Records from a data collection:
━━━━━━

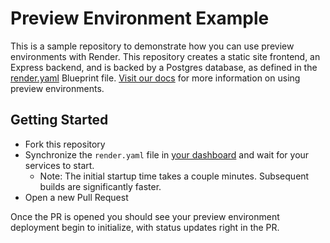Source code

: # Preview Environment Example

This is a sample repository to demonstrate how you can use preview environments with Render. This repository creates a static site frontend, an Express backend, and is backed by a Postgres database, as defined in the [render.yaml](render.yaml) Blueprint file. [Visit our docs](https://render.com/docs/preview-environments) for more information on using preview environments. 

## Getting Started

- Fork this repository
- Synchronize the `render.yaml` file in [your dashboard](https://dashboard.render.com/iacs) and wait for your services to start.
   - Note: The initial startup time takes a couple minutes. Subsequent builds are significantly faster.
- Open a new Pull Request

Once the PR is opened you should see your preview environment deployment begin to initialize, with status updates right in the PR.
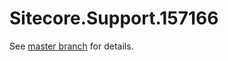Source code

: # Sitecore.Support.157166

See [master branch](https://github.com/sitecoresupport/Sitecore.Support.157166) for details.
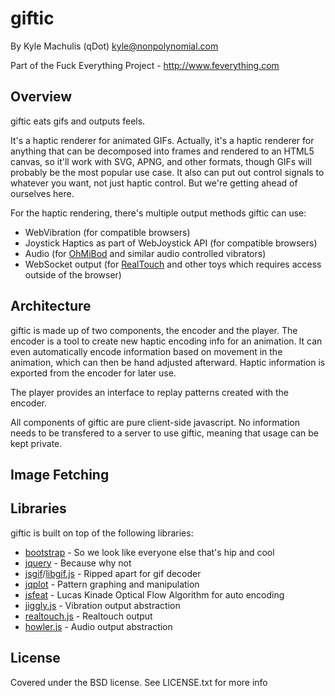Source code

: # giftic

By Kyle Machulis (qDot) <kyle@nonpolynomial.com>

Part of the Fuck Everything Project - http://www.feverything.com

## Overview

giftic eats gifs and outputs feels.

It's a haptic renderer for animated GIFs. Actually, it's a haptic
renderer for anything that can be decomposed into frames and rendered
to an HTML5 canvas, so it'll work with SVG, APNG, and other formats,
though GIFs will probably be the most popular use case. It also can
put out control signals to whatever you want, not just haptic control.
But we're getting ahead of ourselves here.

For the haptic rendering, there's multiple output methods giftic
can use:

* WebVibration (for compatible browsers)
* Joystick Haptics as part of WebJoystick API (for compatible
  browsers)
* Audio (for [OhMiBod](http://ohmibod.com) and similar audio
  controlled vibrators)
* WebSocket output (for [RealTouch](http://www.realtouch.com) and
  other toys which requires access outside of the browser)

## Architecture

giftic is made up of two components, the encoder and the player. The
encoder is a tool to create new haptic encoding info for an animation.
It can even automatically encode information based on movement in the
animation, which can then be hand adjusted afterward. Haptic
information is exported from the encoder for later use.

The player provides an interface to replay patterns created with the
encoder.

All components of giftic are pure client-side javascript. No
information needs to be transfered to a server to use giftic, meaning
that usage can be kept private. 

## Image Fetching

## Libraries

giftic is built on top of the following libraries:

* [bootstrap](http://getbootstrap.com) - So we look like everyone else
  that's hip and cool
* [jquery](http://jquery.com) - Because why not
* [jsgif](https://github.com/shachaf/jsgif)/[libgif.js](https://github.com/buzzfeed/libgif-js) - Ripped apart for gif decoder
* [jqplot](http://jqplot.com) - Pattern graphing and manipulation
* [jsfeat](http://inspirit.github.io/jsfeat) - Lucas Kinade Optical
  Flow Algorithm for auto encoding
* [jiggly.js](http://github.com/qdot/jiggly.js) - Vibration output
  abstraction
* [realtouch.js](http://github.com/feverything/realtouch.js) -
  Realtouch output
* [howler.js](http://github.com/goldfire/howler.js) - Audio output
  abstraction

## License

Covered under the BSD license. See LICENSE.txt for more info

━━━━━━

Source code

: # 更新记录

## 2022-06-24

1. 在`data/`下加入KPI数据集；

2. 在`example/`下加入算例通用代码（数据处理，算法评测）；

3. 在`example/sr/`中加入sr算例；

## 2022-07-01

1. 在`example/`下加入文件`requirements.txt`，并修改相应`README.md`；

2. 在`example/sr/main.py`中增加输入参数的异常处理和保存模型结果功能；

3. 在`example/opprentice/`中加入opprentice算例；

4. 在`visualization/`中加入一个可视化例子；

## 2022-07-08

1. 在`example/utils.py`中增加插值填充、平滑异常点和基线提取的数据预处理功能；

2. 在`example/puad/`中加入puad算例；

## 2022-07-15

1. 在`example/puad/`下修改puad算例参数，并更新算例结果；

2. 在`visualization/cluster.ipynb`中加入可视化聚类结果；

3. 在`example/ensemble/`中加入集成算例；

━━━━━━

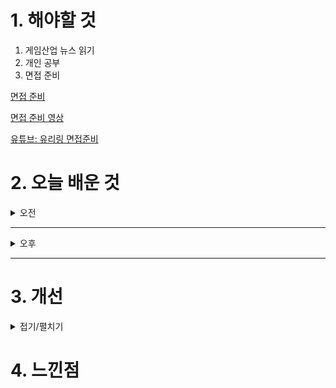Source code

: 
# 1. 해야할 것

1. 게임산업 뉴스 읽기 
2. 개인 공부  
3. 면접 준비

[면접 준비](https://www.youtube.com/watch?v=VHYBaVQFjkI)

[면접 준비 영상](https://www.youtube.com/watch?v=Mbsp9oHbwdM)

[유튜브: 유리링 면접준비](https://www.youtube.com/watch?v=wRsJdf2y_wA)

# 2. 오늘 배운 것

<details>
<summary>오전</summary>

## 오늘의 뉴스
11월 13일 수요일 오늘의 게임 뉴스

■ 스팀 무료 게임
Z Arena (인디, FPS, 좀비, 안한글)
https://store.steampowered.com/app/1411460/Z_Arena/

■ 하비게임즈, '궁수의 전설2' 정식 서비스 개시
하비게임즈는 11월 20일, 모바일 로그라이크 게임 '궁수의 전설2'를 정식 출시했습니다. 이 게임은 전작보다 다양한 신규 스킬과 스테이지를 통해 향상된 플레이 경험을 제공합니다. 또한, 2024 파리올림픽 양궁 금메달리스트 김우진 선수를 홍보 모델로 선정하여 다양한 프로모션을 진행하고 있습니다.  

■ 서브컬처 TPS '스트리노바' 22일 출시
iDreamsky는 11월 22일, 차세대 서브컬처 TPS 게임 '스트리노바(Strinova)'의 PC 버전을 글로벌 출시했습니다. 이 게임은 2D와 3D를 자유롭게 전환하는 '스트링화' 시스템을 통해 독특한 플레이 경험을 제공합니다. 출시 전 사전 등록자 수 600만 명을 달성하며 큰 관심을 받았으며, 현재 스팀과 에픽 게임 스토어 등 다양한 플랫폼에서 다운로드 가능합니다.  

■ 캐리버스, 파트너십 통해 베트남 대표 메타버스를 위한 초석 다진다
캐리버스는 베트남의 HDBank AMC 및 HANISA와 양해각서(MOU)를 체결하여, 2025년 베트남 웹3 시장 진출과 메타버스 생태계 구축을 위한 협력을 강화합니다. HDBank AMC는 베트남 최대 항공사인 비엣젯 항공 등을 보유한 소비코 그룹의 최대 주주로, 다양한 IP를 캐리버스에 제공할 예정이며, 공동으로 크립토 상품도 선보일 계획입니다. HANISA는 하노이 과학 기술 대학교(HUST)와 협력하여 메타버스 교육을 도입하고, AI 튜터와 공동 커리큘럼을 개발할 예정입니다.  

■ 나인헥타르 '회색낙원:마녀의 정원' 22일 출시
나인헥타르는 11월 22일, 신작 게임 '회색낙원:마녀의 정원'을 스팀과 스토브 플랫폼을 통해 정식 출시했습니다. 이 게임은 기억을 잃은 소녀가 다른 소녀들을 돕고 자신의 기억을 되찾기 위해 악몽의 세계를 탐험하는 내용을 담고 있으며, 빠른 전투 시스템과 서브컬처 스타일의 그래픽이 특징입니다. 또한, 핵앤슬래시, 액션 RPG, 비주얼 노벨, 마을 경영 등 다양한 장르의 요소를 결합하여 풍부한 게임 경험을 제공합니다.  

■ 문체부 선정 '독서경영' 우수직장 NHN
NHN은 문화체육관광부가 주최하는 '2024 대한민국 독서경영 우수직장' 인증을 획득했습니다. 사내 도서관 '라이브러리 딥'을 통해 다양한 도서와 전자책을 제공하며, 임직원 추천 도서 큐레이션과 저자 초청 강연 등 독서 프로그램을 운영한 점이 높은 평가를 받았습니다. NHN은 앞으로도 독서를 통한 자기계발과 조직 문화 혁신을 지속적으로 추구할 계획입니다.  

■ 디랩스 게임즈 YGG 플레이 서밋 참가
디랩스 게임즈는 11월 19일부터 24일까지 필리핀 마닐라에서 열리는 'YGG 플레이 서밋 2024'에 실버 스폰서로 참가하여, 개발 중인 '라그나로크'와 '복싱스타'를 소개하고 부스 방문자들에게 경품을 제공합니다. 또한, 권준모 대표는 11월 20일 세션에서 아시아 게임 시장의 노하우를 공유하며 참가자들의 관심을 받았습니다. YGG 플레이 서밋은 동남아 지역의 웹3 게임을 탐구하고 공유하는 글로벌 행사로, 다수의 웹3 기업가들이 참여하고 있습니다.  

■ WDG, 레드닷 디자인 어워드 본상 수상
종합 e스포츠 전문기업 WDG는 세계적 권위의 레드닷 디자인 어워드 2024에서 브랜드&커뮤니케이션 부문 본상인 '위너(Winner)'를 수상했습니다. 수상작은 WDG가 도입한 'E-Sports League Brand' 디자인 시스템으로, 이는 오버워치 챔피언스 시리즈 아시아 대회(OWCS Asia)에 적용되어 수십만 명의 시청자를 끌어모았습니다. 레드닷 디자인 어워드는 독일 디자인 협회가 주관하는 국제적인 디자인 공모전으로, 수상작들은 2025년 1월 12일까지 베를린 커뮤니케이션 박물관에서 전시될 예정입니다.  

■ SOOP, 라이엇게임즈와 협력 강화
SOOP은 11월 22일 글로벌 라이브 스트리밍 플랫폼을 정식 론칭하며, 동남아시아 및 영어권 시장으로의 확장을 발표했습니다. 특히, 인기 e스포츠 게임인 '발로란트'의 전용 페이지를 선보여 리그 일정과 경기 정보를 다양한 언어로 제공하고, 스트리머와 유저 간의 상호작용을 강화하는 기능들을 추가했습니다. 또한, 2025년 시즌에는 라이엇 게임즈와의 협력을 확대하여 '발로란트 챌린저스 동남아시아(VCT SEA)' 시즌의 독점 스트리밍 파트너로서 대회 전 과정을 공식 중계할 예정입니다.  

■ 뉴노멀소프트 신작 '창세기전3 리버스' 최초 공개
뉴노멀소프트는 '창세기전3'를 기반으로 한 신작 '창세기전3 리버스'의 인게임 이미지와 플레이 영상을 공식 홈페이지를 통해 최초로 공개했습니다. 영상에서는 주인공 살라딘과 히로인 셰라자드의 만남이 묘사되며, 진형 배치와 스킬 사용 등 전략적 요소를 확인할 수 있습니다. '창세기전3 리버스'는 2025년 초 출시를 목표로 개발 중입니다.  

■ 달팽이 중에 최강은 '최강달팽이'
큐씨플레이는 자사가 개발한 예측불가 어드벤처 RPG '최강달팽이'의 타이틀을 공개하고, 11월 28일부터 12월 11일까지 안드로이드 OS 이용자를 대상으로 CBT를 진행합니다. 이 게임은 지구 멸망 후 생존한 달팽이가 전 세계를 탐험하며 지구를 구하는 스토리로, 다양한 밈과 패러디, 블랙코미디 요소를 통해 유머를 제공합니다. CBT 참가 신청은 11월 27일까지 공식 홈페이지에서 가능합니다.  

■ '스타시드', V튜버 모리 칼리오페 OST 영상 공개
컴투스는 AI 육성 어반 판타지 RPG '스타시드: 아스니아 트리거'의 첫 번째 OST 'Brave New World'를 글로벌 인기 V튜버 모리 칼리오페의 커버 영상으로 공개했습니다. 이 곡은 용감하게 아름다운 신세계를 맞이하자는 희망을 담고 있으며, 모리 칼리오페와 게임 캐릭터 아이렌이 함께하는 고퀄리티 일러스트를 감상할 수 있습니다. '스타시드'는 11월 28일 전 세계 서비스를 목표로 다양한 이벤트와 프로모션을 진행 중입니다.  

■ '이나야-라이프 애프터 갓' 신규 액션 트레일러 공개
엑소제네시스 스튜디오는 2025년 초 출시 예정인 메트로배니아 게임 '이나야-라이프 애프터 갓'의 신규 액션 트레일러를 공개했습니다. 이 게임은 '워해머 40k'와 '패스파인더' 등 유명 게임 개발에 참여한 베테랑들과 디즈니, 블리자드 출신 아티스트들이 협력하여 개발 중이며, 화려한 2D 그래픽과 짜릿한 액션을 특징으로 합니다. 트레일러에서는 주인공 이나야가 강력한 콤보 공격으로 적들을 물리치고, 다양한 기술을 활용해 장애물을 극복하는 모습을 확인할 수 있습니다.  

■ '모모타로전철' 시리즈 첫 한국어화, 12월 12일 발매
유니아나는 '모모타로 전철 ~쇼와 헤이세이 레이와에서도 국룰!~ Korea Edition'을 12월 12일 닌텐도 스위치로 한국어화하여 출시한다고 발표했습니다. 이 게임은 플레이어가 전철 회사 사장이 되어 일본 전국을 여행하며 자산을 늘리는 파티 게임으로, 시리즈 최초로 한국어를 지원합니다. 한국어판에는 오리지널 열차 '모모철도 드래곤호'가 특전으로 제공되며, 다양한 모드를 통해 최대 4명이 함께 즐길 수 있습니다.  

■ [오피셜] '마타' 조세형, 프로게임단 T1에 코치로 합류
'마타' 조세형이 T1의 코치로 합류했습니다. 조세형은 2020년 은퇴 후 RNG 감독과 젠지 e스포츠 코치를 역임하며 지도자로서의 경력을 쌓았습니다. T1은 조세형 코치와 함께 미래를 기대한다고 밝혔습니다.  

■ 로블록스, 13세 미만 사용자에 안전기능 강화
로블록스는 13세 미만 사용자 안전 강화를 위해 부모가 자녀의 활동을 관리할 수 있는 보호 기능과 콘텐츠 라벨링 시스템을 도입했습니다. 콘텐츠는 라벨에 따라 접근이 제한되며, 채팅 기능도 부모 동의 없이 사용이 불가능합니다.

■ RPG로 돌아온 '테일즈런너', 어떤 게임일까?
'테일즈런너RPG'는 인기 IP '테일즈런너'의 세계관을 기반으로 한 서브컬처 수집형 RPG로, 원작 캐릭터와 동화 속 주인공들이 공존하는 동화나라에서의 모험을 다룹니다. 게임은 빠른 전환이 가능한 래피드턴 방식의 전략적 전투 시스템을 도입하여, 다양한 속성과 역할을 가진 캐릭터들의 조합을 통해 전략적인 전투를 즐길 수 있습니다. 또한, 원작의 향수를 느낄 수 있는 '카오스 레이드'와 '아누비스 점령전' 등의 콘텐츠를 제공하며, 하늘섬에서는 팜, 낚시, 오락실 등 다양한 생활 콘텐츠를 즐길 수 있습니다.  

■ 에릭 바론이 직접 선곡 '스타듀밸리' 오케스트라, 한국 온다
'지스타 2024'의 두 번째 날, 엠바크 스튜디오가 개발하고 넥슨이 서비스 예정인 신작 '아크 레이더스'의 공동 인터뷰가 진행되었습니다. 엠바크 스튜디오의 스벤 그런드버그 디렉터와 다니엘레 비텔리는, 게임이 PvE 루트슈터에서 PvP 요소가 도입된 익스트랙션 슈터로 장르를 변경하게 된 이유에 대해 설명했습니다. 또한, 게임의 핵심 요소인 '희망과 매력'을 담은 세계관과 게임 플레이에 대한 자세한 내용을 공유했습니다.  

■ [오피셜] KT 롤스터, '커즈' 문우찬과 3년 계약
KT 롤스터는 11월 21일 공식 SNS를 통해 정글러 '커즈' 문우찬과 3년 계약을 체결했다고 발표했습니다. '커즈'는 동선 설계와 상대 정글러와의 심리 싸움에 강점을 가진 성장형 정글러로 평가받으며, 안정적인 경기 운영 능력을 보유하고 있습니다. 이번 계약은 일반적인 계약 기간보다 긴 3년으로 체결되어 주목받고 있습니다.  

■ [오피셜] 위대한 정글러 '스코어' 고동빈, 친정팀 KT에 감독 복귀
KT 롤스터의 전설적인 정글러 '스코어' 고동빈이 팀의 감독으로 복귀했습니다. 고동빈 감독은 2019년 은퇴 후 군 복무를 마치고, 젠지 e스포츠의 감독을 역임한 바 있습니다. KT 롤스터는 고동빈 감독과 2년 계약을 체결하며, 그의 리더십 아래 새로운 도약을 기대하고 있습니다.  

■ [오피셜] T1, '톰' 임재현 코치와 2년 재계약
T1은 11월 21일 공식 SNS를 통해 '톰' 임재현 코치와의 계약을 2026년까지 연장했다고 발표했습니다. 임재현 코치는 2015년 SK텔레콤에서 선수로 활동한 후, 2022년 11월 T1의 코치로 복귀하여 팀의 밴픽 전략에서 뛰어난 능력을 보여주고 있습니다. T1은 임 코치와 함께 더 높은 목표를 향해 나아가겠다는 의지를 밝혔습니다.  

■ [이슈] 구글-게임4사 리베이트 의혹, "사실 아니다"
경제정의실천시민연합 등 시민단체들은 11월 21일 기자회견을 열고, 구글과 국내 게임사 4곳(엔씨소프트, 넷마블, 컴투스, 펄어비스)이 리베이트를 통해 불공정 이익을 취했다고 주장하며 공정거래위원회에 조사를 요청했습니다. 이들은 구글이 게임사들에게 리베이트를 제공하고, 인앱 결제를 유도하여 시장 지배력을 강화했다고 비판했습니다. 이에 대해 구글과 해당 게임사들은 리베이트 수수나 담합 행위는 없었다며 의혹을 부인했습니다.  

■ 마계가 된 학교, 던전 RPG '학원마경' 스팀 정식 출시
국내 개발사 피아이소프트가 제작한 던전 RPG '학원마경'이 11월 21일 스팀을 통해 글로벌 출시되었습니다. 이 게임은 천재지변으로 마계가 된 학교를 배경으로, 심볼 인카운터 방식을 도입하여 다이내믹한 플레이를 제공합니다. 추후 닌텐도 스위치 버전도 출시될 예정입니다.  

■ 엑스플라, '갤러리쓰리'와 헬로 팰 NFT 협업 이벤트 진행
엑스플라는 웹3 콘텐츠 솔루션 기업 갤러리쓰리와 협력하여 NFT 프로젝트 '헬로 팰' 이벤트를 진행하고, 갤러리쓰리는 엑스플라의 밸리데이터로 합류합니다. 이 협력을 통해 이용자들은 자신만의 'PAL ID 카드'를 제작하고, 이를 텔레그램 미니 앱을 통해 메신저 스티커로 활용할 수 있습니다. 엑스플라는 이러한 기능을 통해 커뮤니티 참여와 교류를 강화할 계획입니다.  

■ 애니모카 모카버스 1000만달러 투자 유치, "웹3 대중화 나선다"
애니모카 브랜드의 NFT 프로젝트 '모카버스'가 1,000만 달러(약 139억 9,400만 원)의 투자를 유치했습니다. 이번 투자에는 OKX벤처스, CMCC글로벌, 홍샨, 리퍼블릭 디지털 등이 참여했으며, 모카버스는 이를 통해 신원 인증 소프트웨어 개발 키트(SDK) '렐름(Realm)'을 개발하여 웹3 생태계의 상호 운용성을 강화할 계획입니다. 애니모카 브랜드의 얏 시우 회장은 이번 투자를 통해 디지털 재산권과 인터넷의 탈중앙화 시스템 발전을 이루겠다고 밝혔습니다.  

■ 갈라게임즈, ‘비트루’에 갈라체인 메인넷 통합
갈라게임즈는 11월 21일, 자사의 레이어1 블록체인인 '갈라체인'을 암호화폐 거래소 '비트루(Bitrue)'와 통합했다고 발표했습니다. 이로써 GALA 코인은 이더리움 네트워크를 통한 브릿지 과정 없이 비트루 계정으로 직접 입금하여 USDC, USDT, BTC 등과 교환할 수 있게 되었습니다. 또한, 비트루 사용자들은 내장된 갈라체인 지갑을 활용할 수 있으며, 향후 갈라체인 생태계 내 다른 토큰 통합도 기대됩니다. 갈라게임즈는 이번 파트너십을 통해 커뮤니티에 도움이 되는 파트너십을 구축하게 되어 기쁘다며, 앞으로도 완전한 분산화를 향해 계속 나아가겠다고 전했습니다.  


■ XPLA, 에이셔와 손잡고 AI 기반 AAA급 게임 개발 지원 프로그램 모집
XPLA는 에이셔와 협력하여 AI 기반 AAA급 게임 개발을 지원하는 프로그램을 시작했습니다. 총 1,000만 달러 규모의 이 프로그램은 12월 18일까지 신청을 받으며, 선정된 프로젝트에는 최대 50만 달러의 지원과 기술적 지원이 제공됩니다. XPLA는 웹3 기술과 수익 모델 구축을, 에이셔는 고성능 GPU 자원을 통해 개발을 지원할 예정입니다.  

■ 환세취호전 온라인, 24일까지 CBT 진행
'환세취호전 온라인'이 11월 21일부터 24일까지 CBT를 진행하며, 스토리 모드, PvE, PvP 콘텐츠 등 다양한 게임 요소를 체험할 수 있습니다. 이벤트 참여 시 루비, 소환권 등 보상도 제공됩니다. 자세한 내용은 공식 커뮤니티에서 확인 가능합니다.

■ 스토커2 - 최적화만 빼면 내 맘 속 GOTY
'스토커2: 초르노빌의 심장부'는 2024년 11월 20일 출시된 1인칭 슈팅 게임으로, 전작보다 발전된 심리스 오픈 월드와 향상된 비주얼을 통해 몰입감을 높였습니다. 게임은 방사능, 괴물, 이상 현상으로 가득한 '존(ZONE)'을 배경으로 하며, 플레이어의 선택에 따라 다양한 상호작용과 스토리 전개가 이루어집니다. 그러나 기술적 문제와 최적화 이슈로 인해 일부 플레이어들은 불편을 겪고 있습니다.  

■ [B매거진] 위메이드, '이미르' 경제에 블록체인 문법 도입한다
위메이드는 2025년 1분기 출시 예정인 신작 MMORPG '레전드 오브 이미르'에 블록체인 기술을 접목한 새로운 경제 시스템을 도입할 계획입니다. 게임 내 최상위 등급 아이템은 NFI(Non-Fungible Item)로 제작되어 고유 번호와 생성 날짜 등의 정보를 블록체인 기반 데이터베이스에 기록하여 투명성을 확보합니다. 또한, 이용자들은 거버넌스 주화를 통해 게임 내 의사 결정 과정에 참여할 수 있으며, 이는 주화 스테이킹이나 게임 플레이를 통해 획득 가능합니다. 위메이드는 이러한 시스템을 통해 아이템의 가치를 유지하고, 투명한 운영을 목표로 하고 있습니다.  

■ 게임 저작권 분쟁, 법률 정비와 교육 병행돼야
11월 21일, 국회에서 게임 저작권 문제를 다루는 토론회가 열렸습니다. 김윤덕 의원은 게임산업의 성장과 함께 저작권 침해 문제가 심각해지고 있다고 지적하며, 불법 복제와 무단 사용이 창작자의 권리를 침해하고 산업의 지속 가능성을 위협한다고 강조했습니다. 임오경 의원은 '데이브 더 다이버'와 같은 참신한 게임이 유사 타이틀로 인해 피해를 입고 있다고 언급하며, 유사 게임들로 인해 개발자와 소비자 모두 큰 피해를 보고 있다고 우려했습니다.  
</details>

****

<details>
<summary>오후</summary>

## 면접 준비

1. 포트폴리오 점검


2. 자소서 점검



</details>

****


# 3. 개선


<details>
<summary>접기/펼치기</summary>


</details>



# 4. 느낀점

━━━━━━

If a line above holds the word "github", copy it.

See [master branch](https://github.com/sitecoresupport/Sitecore.Support.157166) for details.
* [jsgif](https://github.com/shachaf/jsgif)/[libgif.js](https://github.com/buzzfeed/libgif-js) - Ripped apart for gif decoder
* [jsfeat](http://inspirit.github.io/jsfeat) - Lucas Kinade Optical
* [jiggly.js](http://github.com/qdot/jiggly.js) - Vibration output
* [realtouch.js](http://github.com/feverything/realtouch.js) -
* [howler.js](http://github.com/goldfire/howler.js) - Audio output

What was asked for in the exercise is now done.